Saved data entries:

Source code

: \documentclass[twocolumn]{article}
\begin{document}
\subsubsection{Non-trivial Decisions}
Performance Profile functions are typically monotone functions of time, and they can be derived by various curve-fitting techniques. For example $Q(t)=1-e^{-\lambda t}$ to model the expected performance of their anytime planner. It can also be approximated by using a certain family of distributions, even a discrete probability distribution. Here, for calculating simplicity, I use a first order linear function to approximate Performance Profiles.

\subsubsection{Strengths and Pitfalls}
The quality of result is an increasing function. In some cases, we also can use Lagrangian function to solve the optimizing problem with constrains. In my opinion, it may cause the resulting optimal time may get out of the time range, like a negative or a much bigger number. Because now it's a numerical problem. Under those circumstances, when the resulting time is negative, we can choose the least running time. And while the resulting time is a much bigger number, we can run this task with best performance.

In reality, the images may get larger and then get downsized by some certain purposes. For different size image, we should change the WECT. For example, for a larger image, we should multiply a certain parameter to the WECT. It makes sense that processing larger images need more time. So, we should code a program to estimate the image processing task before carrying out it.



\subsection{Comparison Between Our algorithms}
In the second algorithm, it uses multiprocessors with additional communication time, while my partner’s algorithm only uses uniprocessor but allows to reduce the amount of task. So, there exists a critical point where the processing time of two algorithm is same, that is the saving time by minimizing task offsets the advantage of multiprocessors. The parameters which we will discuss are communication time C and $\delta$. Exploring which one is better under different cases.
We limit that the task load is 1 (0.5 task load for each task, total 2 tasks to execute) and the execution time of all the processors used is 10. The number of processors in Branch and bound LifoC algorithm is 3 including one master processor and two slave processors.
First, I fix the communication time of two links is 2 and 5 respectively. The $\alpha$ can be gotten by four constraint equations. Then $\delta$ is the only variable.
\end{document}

» YOUR GOAL
Work out how many lines in the entries contain "cases" and give that number alone.

» RESPONSE TO THIS TASK
2